Novelas clásicas como “Un Mundo Feliz” o “1984” internaron prever los alcances de cómo sería vivir en un mundo totalitario regido por tecnología de punta. “Neuromante”, llevó el mundo de los hackers al paroxismo de retratar una sociedad acoplada al ciberespacio, mostrando que la navegación en esta clase de Internet estaba poblada por ladrones y mercenarios de la información, capaces de poner en riesgo su sistema nervioso con tal de conseguir sus objetivos, describiéndose un ambiente cada vez más enrarecido, en el cual las fronteras del mundo real y virtual amenazan con disolverse.
“Hamellion” no espera descubrir la pólvora o inventar la rueda. Fue concebida como un tributo a mi niñez, pero sobre todo a los años ochenta, tiempo en el cual tuve mi primer contacto con la realidad en una época oscura, pero paradójicamente luminosa, en la cual se ensayaba de forma sistemática la demolición del pensamiento políticamente correcto, la autocensura no existía, y en los dibujos animados que veíamos los héroes fumaban, eran mujeriegos o estaban locos, como el extraño Inspector Gadjet y su sobrina Sophie, o el evidente militarismo que ensayaba Rayo de Plata de los Halcones Galácticos, líder de un escuadrón de humanos biónicos que luchaban contra la mafia de Monstruon en la Galaxia del limbo.
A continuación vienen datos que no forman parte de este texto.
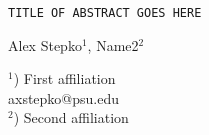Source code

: \documentclass[a4paper]{article}
\begin{document}

\Large
 \begin{center}
\texttt{TITLE OF ABSTRACT GOES HERE}\\ 

\hspace{10pt}

\large
Alex Stepko$^1$, Name2$^2$ \\

\hspace{10pt}

\small  
$^1$) First affiliation\\
axstepko@psu.edu\\
$^2$) Second affiliation

\end{center}


\hspace{10pt}

\normalsize
\blindtext
\end{document}
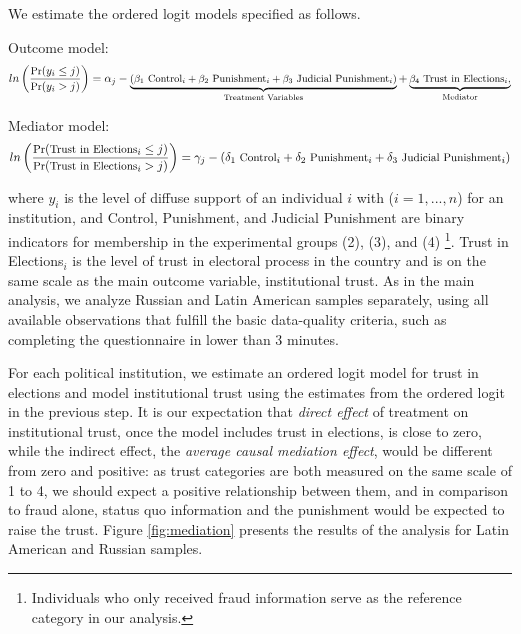 \documentclass[11pt, ngerman,english,a4]{article}
\begin{document}
\noindent We estimate the ordered logit models specified as follows.

\noindent Outcome model:
\begin{equation}
	\small
	ln \left (\frac{\text{Pr}(y_i \leq j)}{\text{Pr}(y_i > j)} \right) = \alpha_j - \underbrace{
		({\beta_1} {\text{ Control}_i} + 
		\beta_2 {\text{ Punishment}_i} + 
		\beta_3 {\text{ Judicial Punishment}_i})
		}_{\text{Treatment Variables}} +
	\underbrace{\beta_4 \text{ Trust in Elections}_i,}_{
		\text{Mediator}}
\end{equation}

\noindent Mediator model:
\begin{equation}
	\small
	ln \left (\frac{\text{Pr}(\text{Trust in Elections}_i \leq j)}{\text{Pr}(\text{Trust in Elections}_i > j)} \right) =\gamma_j - 
	({\delta_1} {\text{ Control}_i} + 
	\delta_2 {\text{ Punishment}_i} + 
	\delta_3 {\text{ Judicial Punishment}_i})
\end{equation}


\noindent where $y_i$ is the level of diffuse support of an individual $i$ with ($i=1,...,n$) for an institution, and Control, Punishment, and Judicial Punishment are binary indicators for membership in the experimental groups (2),  (3), and (4) \footnote{Individuals who only received fraud information serve as the reference category in our analysis.}. Trust in Elections$_i$ is the level of trust in electoral process in the country and is on the same scale as the main outcome variable, institutional trust. As in the main analysis, we analyze Russian and Latin American samples separately, using all available observations that fulfill the basic data-quality criteria, such as completing the questionnaire in lower than 3 minutes.
    
For each political institution, we estimate an ordered logit model for trust in elections and model institutional trust using the estimates from the ordered logit in the previous step. It is our expectation that \textit{direct effect} of treatment on institutional trust, once the model includes trust in elections, is close to zero, while the indirect effect, the \textit{average causal mediation effect}, would be different from zero and positive: as trust categories are both measured on the same scale of 1 to 4, we should expect a positive relationship between them, and in comparison to fraud alone, status quo information and the punishment would be expected to raise the trust. Figure \ref{fig:mediation} presents the results of the analysis for Latin American and Russian samples. 
\end{document}
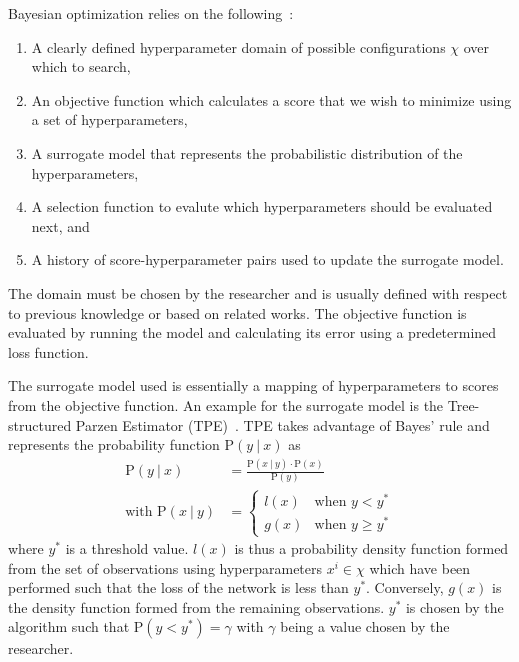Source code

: Bayesian optimization relies on the following~\cite{bayesiantds}:
\begin{enumerate}
	\itemsep-1em
	\item A clearly defined hyperparameter domain of possible configurations $\chi$ over which to search,
	\item An objective function which calculates a score that we wish to minimize using a set of hyperparameters,
	\item A surrogate model that represents the probabilistic distribution of the hyperparameters,
	\item A selection function to evalute which hyperparameters should be evaluated next, and
	\item A history of score-hyperparameter pairs used to update the surrogate model.
\end{enumerate}
The domain must be chosen by the researcher and is usually defined with respect to previous knowledge or based on related works.
The objective function is evaluated by running the model and calculating its error using a predetermined loss function.

The surrogate model used is essentially a mapping of hyperparameters to scores from the objective function.
An example for the surrogate model is the Tree-structured Parzen Estimator (TPE)~\cite{tpe}.
TPE takes advantage of Bayes' rule and represents the probability function $\text{P}(y~|~x)$ as
\begin{equation}\label{eq:bohb-1}
	\begin{split}
		\text{P}(y~|~x) &= \frac{\text{P}(x~|~y) \cdot \text{P}(x)}{\text{P}(y)}\\
		\text{with } \text{P}(x~|~y) &=
		\begin{cases}
		l(x) &\text{when } y < y^* \\
		g(x) &\text{when } y \geq y^*
		\end{cases}
	\end{split}
\end{equation}
where $y^*$ is a threshold value. $l(x)$ is thus a probability density function formed from the set of observations using hyperparameters $x^i \in \chi$ which have been performed such that the loss of the network is less than $y^*$. 
Conversely, $g(x)$ is the density function formed from the remaining observations.
$y^*$ is chosen by the algorithm such that $\text{P}(y<y^*) = \gamma$ with $\gamma$ being a value chosen by the researcher.

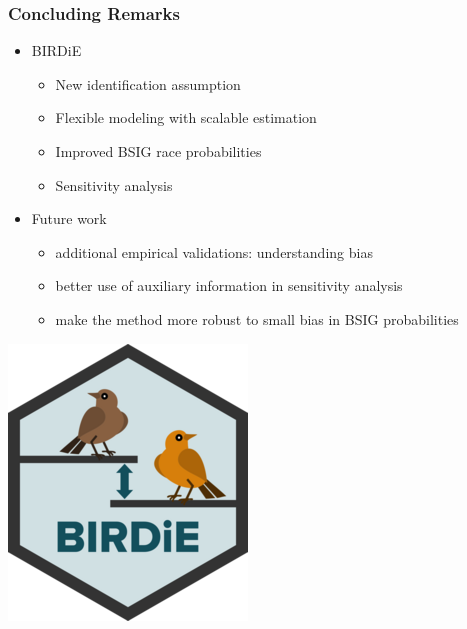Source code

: \documentclass{beamer}
\begin{document}
\begin{frame}

  \frametitle{Concluding Remarks}

  \begin{itemize}
  \item BIRDiE
    \begin{itemize}
    \item New identification assumption
    \item Flexible modeling with scalable estimation
    \item Improved BSIG race probabilities
    \item Sensitivity analysis
    \end{itemize}
    \vfill

  \item Future work
    \begin{itemize}
    \item additional empirical validations: understanding bias
    \item better use of auxiliary information in sensitivity analysis
    \item make the method more robust to small bias in BSIG probabilities

    \end{itemize}
  \end{itemize}

  \vfill
  \vspace{-.7in}
  \begin{flushright}
     \includegraphics[scale=0.165]{../man/figures/logo.png}
  \end{flushright}
\end{frame}
\end{document}
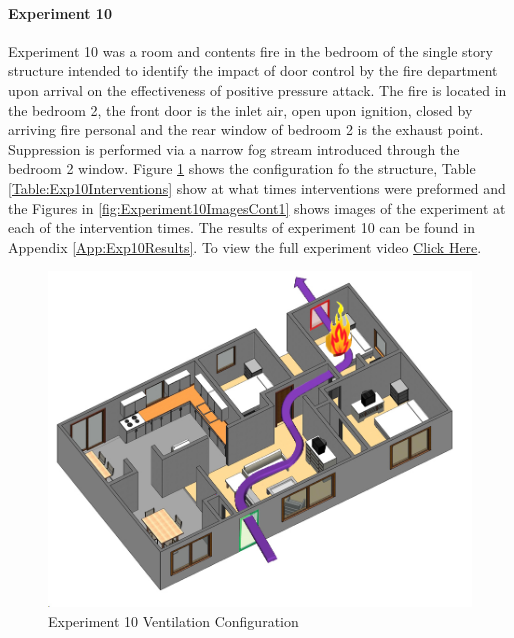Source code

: \documentclass{article}
\begin{document}
\paragraph{Experiment 10}\mbox{}

Experiment 10 was a room and contents fire in the bedroom of the single story structure intended to identify the impact of door control by the fire department upon arrival on the effectiveness of positive pressure attack. The fire is located in the bedroom 2, the front door is the inlet air, open upon ignition, closed by arriving fire personal and the rear window of bedroom 2 is the exhaust point. Suppression is performed via a narrow fog stream introduced through the bedroom 2 window. Figure \ref{fig:Exp10VentConfig} shows the configuration fo the structure, Table \ref{Table:Exp10Interventions} show at what times interventions were preformed and the Figures in \ref{fig:Experiment10ImagesCont1} shows images of the experiment at each of the intervention times. The results of experiment 10 can be found in Appendix \ref{App:Exp10Results}. To view the full experiment video \href{https://youtu.be/e76r4kRpdQg}{Click Here}.

\begin{figure}[H]
	\centering
	\includegraphics[width=5in]{0_Images/FireExperiments/Single_Story/Experiment_10.jpg}
	\caption{Experiment 10 Ventilation Configuration}
	\label{fig:Exp10VentConfig}
\end{figure}
\end{document}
La invitación queda abierta. En el mundo de Hamellion las corporaciones lo dominan todo, los cyborgs están ya en todas partes, los animales domésticos han sido reemplazados por copias robóticas. Y también, en algún recodo del libro, se esconde el proyecto siniestro de unos hombres que buscan suplantar esta vida por una realidad virtual perfecta, en la cual todos podamos ser dueños de nosotros mismos, de nuestros destinos.